Light shutters, optical filters are commonly used in series with optical sensors to protect the sensors from be injured or jammed by light. Shutters include mechanically and electro-mechanically operated shutters. Optical filters include passive optical reflectors, passive narrow and broad band optical filters, and electro-active narrow and broad band filters. Sensors include cameras, detector arrays, and even human eyes. When the sensor is human eye, the light shutters or optical filters are commonly termed as protective eyewear.
Displays in series of prior-art switchable mirrors, and mechanically moveable mirrors are also reported. Displays include television, computer monitor, to name a few. The technologies for those prior-art switchable mirrors include Electrochromic (EC), Suspended particle devices (SPDs), Thermochromics (TC), and Reversible electrochemical mirror (REM).
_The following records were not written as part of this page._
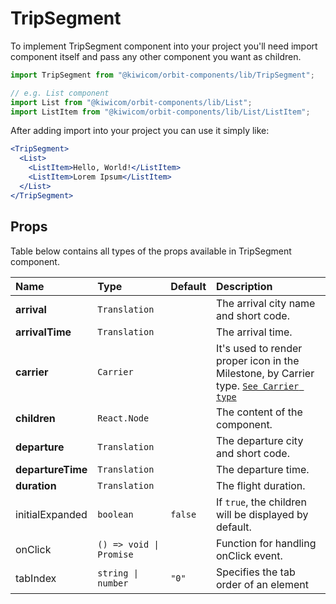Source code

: # TripSegment

To implement TripSegment component into your project you'll need import component itself and pass any other component you want as children.

```jsx
import TripSegment from "@kiwicom/orbit-components/lib/TripSegment";

// e.g. List component
import List from "@kiwicom/orbit-components/lib/List";
import ListItem from "@kiwicom/orbit-components/lib/List/ListItem";
```

After adding import into your project you can use it simply like:

```jsx
<TripSegment>
  <List>
    <ListItem>Hello, World!</ListItem>
    <ListItem>Lorem Ipsum</ListItem>
  </List>
</TripSegment>
```

## Props

Table below contains all types of the props available in TripSegment component.

| Name              | Type                    | Default | Description                                                                                                                                                                                          |
| :---------------- | :---------------------- | :------ | :--------------------------------------------------------------------------------------------------------------------------------------------------------------------------------------------------- |
| **arrival**       | `Translation`           |         | The arrival city name and short code.                                                                                                                                                                |
| **arrivalTime**   | `Translation`           |         | The arrival time.                                                                                                                                                                                    |
| **carrier**       | `Carrier`               |         | It's used to render proper icon in the Milestone, by Carrier type. [`See Carrier type`](https://github.com/kiwicom/orbit/tree/master/packages/orbit-components/src/CarrierLogo#user-content-carrier) |
| **children**      | `React.Node`            |         | The content of the component.                                                                                                                                                                        |
| **departure**     | `Translation`           |         | The departure city and short code.                                                                                                                                                                   |
| **departureTime** | `Translation`           |         | The departure time.                                                                                                                                                                                  |
| **duration**      | `Translation`           |         | The flight duration.                                                                                                                                                                                 |
| initialExpanded   | `boolean`               | `false` | If `true`, the children will be displayed by default.                                                                                                                                                |
| onClick           | `() => void \| Promise` |         | Function for handling onClick event.                                                                                                                                                                 |
| tabIndex          | `string \| number`      | `"0"`   | Specifies the tab order of an element                                                                                                                                                                |
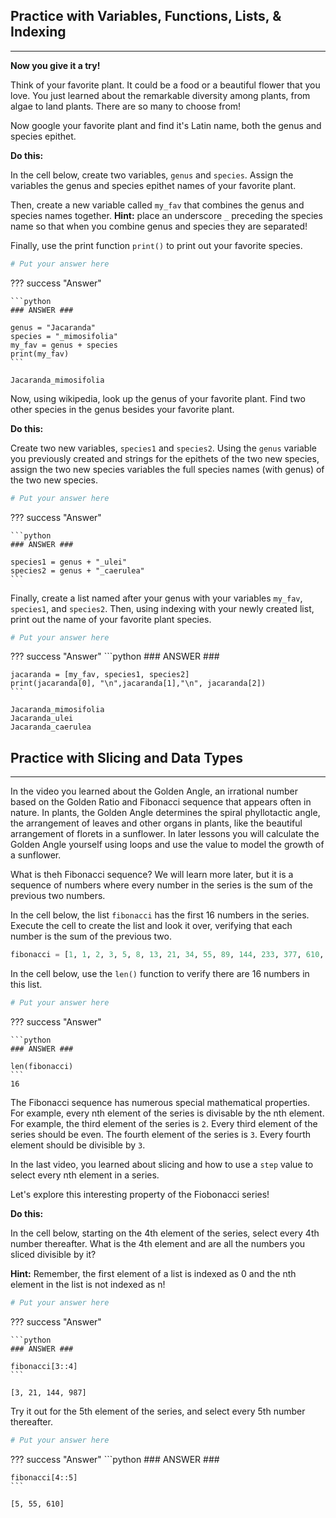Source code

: ## Practice with Variables, Functions, Lists, & Indexing
_______

**Now you give it a try!**

Think of your favorite plant. It could be a food or a beautiful flower that you love. You just learned about the remarkable diversity among plants, from algae to land plants. There are so many to choose from!

Now google your favorite plant and find it's Latin name, both the genus and species epithet.

**Do this:**

In the cell below, create two variables, `genus` and `species`. Assign the variables the genus and species epithet names of your favorite plant.

Then, create a new variable called `my_fav` that combines the genus and species names together. **Hint:** place an underscore `_` preceding the species name so that when you combine genus and species they are separated!

Finally, use the print function `print()` to print out your favorite species.


```python
# Put your answer here

```
??? success "Answer"

    ```python
    ### ANSWER ###

    genus = "Jacaranda"
    species = "_mimosifolia"
    my_fav = genus + species
    print(my_fav)
    ```

    Jacaranda_mimosifolia


Now, using wikipedia, look up the genus of your favorite plant. Find two other species in the genus besides your favorite plant. 

**Do this:**

Create two new variables, `species1` and `species2`. Using the `genus` variable you previously created and strings for the epithets of the two new species, assign the two new species variables the full species names (with genus) of the two new species.


```python
# Put your answer here

```

??? success "Answer"

    ```python
    ### ANSWER ###

    species1 = genus + "_ulei"
    species2 = genus + "_caerulea"
    ```

Finally, create a list named after your genus with your variables `my_fav`, `species1`, and `species2`. Then, using indexing with your newly created list, print out the name of your favorite plant species.


```python
# Put your answer here

```

??? success "Answer"
    ```python
    ### ANSWER ###

    jacaranda = [my_fav, species1, species2]
    print(jacaranda[0], "\n",jacaranda[1],"\n", jacaranda[2])
    ```

    Jacaranda_mimosifolia  
    Jacaranda_ulei  
    Jacaranda_caerulea  


## Practice with Slicing and Data Types
_______

In the video you learned about the Golden Angle, an irrational number based on the Golden Ratio and Fibonacci sequence that appears often in nature. In plants, the Golden Angle determines the spiral phyllotactic angle, the arrangement of leaves and other organs in plants, like the beautiful arrangement of florets in a sunflower. In later lessons you will calculate the Golden Angle yourself using loops and use the value to model the growth of a sunflower.

What is theh Fibonacci sequence? We will learn more later, but it is a sequence of numbers where every number in the series is the sum of the previous two numbers.

In the cell below, the list `fibonacci` has the first 16 numbers in the series. Execute the cell to create the list and look it over, verifying that each number is the sum of the previous two.


```python
fibonacci = [1, 1, 2, 3, 5, 8, 13, 21, 34, 55, 89, 144, 233, 377, 610, 987]
```

In the cell below, use the `len()` function to verify there are 16 numbers in this list.


```python
# Put your answer here

```
??? success "Answer"

    ```python
    ### ANSWER ###

    len(fibonacci)
    ```
    16



The Fibonacci sequence has numerous special mathematical properties. For example, every nth element of the series is divisable by the nth element. For example, the third element of the series is `2`. Every third element of the series should be even. The fourth element of the series is `3`. Every fourth element should be divisible by `3`.

In the last video, you learned about slicing and how to use a `step` value to select every nth element in a series.

Let's explore this interesting property of the Fiobonacci series!

**Do this:**

In the cell below, starting on the 4th element of the series, select every 4th number thereafter. What is the 4th element and are all the numbers you sliced divisible by it?

**Hint:** Remember, the first element of a list is indexed as 0 and the nth element in the list is not indexed as n!


```python
# Put your answer here

```

??? success "Answer"

    ```python
    ### ANSWER ###

    fibonacci[3::4]
    ```

    [3, 21, 144, 987]



Try it out for the 5th element of the series, and select every 5th number thereafter.


```python
# Put your answer here

```

??? success "Answer"
    ```python
    ### ANSWER ###

    fibonacci[4::5]
    ```

    [5, 55, 610]


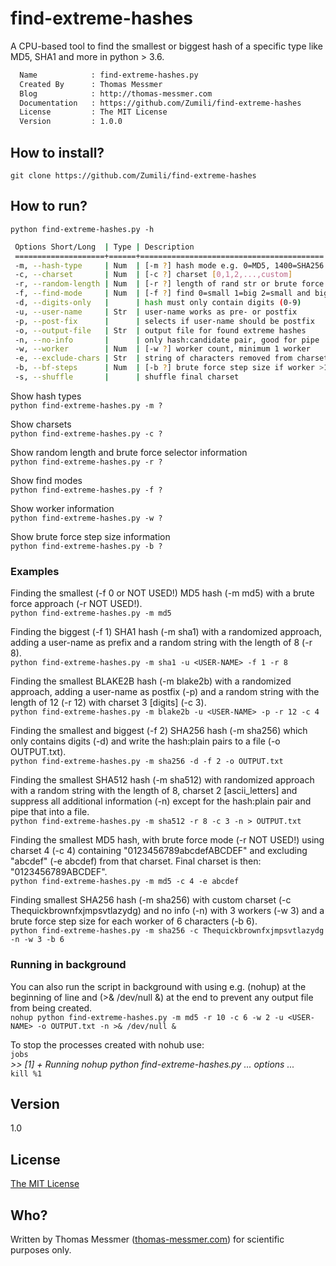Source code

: # find-extreme-hashes
A CPU-based tool to find the smallest or biggest hash of a specific type like MD5, SHA1 and more in python > 3.6.
```bash
  Name            : find-extreme-hashes.py
  Created By      : Thomas Messmer
  Blog            : http://thomas-messmer.com
  Documentation   : https://github.com/Zumili/find-extreme-hashes
  License         : The MIT License
  Version         : 1.0.0
```

## How to install?

`git clone https://github.com/Zumili/find-extreme-hashes`

## How to run?

`python find-extreme-hashes.py -h`

```bash
 Options Short/Long  | Type | Description
 ====================+======+=========================================  
 -m, --hash-type     | Num  | [-m ?] hash mode e.g. 0=MD5, 1400=SHA256  
 -c, --charset       | Num  | [-c ?] charset [0,1,2,...,custom]  
 -r, --random-length | Num  | [-r ?] length of rand str or brute force  
 -f, --find-mode     | Num  | [-f ?] find 0=small 1=big 2=small and big  
 -d, --digits-only   |      | hash must only contain digits (0-9)  
 -u, --user-name     | Str  | user-name works as pre- or postfix  
 -p, --post-fix      |      | selects if user-name should be postfix  
 -o, --output-file   | Str  | output file for found extreme hashes  
 -n, --no-info       |      | only hash:candidate pair, good for pipe  
 -w, --worker        | Num  | [-w ?] worker count, minimum 1 worker  
 -e, --exclude-chars | Str  | string of characters removed from charset  
 -b, --bf-steps      | Num  | [-b ?] brute force step size if worker >1  
 -s, --shuffle       |      | shuffle final charset  
```


Show hash types  
`python find-extreme-hashes.py -m ?`

Show charsets  
`python find-extreme-hashes.py -c ?`

Show random length and brute force selector information  
`python find-extreme-hashes.py -r ?`

Show find modes  
`python find-extreme-hashes.py -f ?`

Show worker information  
`python find-extreme-hashes.py -w ?`

Show brute force step size information  
`python find-extreme-hashes.py -b ?`

### Examples

Finding the smallest (-f 0 or NOT USED!) MD5 hash (-m md5) with a brute force approach (-r NOT USED!).  
`python find-extreme-hashes.py -m md5`

Finding the biggest (-f 1) SHA1 hash (-m sha1) with a randomized approach, adding a user-name as prefix and a random string with the length of 8 (-r 8).  
`python find-extreme-hashes.py -m sha1 -u <USER-NAME> -f 1 -r 8`

Finding the smallest BLAKE2B hash (-m blake2b) with a randomized approach, adding a user-name as postfix (-p) and a random string with the length of 12 (-r 12) with charset 3 [digits] (-c 3).  
`python find-extreme-hashes.py -m blake2b -u <USER-NAME> -p -r 12 -c 4`

Finding the smallest and biggest (-f 2) SHA256 hash (-m sha256) which only contains digits (-d) and write the hash:plain pairs to a file (-o OUTPUT.txt).  
`python find-extreme-hashes.py -m sha256 -d -f 2 -o OUTPUT.txt`

Finding the smallest SHA512 hash (-m sha512) with randomized approach with a random string with the length of 8, charset 2 [ascii_letters] and suppress all additional information (-n) except for the hash:plain pair and pipe that into a file.  
`python find-extreme-hashes.py -m sha512 -r 8 -c 3 -n > OUTPUT.txt`

Finding the smallest MD5 hash, with brute force mode (-r NOT USED!) using charset 4 (-c 4) containing "0123456789abcdefABCDEF" and excluding "abcdef" (-e abcdef) from that charset. Final charset is then: "0123456789ABCDEF".  
`python find-extreme-hashes.py -m md5 -c 4 -e abcdef`

Finding smallest SHA256 hash (-m sha256) with custom charset (-c Thequickbrownfxjmpsvtlazydg) and no info (-n) with 3 workers (-w 3) and a brute force step size for each worker of 6 characters (-b 6).  
`python find-extreme-hashes.py -m sha256 -c Thequickbrownfxjmpsvtlazydg -n -w 3 -b 6`

### Running in background

You can also run the script in background with using e.g. (nohup) at the beginning of line and (>& /dev/null &) at the end to prevent any output file from being created.  
`nohup python find-extreme-hashes.py -m md5 -r 10 -c 6 -w 2 -u <USER-NAME> -o OUTPUT.txt -n >& /dev/null &`

To stop the processes created with nohub use:  
`jobs`  
*>> [1] + Running nohup python find-extreme-hashes.py ... options ...*  
`kill %1`  

## Version
1.0

## License
[The MIT License](https://opensource.org/licenses/MIT)

## Who?
Written by Thomas Messmer ([thomas-messmer.com](http://thomas-messmer.com)) for scientific purposes only.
Electrochromic (EC) material changes its opacity between a colored, translucent state (usually blue) and a transparent state under a burst of electricity, controlling the amount of light and heat passing through. No electricity is needed for maintaining the particular shade. Recent advances in EC materials pertaining to transition-metal hydride electrochromics have led to the development of reflective hydrides, which become reflective rather than absorbing, and thus switch states between transparent and mirror-like. For example, National Institute of Advanced Industrial Science and Technology (AIST), Japan, announced such kind film.1 However, its IR clear state transmittance is only limited to 38%. Moreover, it attenuates visible light significantly, up to 55%. Also, it takes long time to transition from one state to another, in several minutes. A typical mirror is developed by Lawrence Berkeley National Laboratory.2 EC based smart glazing are being developed by SAGE. 1 http:/www.aist.go.jp/aist_e/latest_research/2007/20071213/20071213.html2 “Sb—Cu—Li electrochromic minors”, Gao Liu, Thomas J. Richardson, Solar Energy Materials & Solar Cells 86 (2005) 113-121
Suspended particle devices (SPDs)3 consist of rod-like particles suspended in a fluid. Research Frontiers is the developer. Under zero voltage, the particles are arranged in random orientations and tend to absorb light. When voltage is applied, the particles align and let light pass. SPDs can be dimmed, and allow control of the amount of light and heat passing through. A constant electrical current is required to keep the SPD smart window in transparent stage. It limits only 51% transmittance in clear state. 3 http://www.businesswire.com/portal/site/google/?ndmViewId=news&newsId=20090611006077&newsLang=en
Thermochromics (TC) material changes color with temperature. RavenBrick4 has developed a new TC material. It darkens in response to an increase in the temperature of the window without an electric current or human intervention. Unfortunately, its clear state transmittance is only around 40%. 4 http://www.ravenbrick.com/
Reversible electrochemical mirror (REM),5 as developed by Rockwell Scientific, is based on reversible electro-plating deposition of silver (Ag+/Ag). Via applying DC voltage, a layer of silver can be deposited onto the inner surface of glass substrate to form a reflective mirror to reject sunlight and heat. Under a reverse DC voltage which dissolves the silver layer, the mirror becomes transparent allowing solar heating through the window. 5“Efficient Adjustable Reflectivity Smart Window”, Morgan Tench, http://www.govforums.org/e&w/documents/Rockwell.pdf
U.S. Pat. No. 6,674,505 which is incorporated by reference in its entirety which discloses a device and method of manufacturing a single layer multi-state ultra-fast cholesteric liquid crystal (CLC) includes two optically transparent states with a liquid crystal arranged therebetween, and changing the optical states of the liquid crystal ranging from one state to any combination of broadband reflection, tunable narrow band reflection, light scattering, and transparency in accordance with a voltage applied to the device. A surfactant can be added to reduce the response time and a dichroic dye may be added to include the property of light absorption and reduce the bandwidth. The device can provide any and all of the aforementioned optical states for infrared light, visible light, and ultra-violet light. The desired outputs can be formed according to need, so that predetermined optical states can operate with either no voltage or a particular voltage or voltage range.